Establishing a trust fund is one way to transfer assets between generations. With the right type of trust, you can distribute assets to your child both before and after you die, without subjecting your child to the expenses and delays of the probate process. Depending on how you set it up, you may also enjoy significant tax benefits.


The creation of a trust requires at least three parties -- the grantor, the trustee and the beneficiary. If you own trust assets jointly with your spouse, you should name both yourself and your spouse as grantors -- the property owners who are transferring assets to the beneficiary, your child. The trustee is the person who manages the property for the beneficiary. If you prefer, you can name yourself as trustee. If you name yourself as trustee and you want the trust to continue after you die, however, you need to name a successor trustee. Alternatively, you can name another individual or even a trust company as your trustee. If you plan to distribute assets to your child before he reaches the age of majority, you might appoint someone to manage his distributions from the trust until he becomes an adult.

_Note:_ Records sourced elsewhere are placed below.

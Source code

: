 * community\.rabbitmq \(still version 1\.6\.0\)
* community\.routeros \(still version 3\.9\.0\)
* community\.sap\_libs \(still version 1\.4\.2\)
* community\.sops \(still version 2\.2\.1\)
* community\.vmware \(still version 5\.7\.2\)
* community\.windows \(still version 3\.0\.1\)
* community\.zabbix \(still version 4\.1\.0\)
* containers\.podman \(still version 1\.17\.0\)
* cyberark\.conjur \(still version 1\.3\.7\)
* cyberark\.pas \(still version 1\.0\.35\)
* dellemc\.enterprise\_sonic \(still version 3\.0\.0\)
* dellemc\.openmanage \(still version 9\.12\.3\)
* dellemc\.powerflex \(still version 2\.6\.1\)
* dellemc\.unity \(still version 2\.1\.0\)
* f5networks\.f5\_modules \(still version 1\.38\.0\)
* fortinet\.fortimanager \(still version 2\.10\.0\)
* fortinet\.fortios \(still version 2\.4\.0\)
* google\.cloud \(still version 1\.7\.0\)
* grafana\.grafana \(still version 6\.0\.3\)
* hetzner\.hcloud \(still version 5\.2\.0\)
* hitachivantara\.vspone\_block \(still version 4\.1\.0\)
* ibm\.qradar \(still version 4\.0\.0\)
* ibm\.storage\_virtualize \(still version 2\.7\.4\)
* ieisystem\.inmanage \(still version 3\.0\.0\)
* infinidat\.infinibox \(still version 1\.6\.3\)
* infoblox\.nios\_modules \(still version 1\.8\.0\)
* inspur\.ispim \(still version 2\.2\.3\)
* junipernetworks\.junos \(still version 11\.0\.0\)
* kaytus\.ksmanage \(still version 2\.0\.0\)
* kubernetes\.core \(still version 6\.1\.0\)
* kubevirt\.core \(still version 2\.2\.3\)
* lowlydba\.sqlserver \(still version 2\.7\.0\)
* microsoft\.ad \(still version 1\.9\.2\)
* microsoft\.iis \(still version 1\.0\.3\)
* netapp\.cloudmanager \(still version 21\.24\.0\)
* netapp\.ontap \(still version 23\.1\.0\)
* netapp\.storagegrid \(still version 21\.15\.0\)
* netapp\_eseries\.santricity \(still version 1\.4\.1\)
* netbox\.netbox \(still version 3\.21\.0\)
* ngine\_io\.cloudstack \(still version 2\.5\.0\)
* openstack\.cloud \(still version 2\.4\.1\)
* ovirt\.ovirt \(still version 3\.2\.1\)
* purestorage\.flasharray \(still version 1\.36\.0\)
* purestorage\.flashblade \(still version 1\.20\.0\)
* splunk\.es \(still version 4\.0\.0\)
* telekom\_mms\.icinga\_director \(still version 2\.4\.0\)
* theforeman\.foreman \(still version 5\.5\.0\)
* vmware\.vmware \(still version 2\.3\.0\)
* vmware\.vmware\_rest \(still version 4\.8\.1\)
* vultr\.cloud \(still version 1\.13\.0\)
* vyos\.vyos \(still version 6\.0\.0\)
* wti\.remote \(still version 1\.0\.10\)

A living trust is established by creating a declaration of trust, a document that takes trust assets out of the jurisdiction of the probate court. The declaration of trust should name all parties to the trust as well as any successors. Most importantly, it should set out specific instructions that tell that trustee what to do with trust assets. Trusts are quite flexible instruments -- you might have your trustee distribute assets all at once, distribute them gradually both before and after you die, or even invest trust assets and distribute only investment profits to your child. You should also state whether the trust is revocable or irrevocable during your lifetime.


Transfer the titles to titled trust assets such as real estate, automobiles and bank accounts into the name of the trustee in a form such as "John Doe, Trustee of the Smith Family Living Trust." This format makes it clear that the trustee is holding trust assets for the beneficiary rather than for himself. You might also make a list of untitled trust assets, such as household furnishings, to attach to the declaration of trust as an appendix.

The Testamentary Trust

A testamentary trust differs from a living trust in two ways -- it doesn't take effect until you die, and it is created by the terms of your will. Testamentary trusts contain the same terms as living trusts, but can be quite complex in some cases. The probate court will have jurisdiction over your trustee until the trust terminates. Because the trust doesn't take effect until you die, it is necessarily irrevocable. In many cases, the grantor will provide that the remaining assets of a testamentary trust are to be distributed to the beneficiary as soon as he reaches the age of majority.

Getting Help

Creating a trust can be tricky. For this reason, you might hire a local lawyer to set up a trust for you if you will contribute substantial assets to it. Alternatively, you might take advantage of online resources (please see Resources section) that offer templates, or software that allows you to create a declaration of trust. Since every trust is different, be sure to individualize your declaration of trust to fit your needs and your state's laws.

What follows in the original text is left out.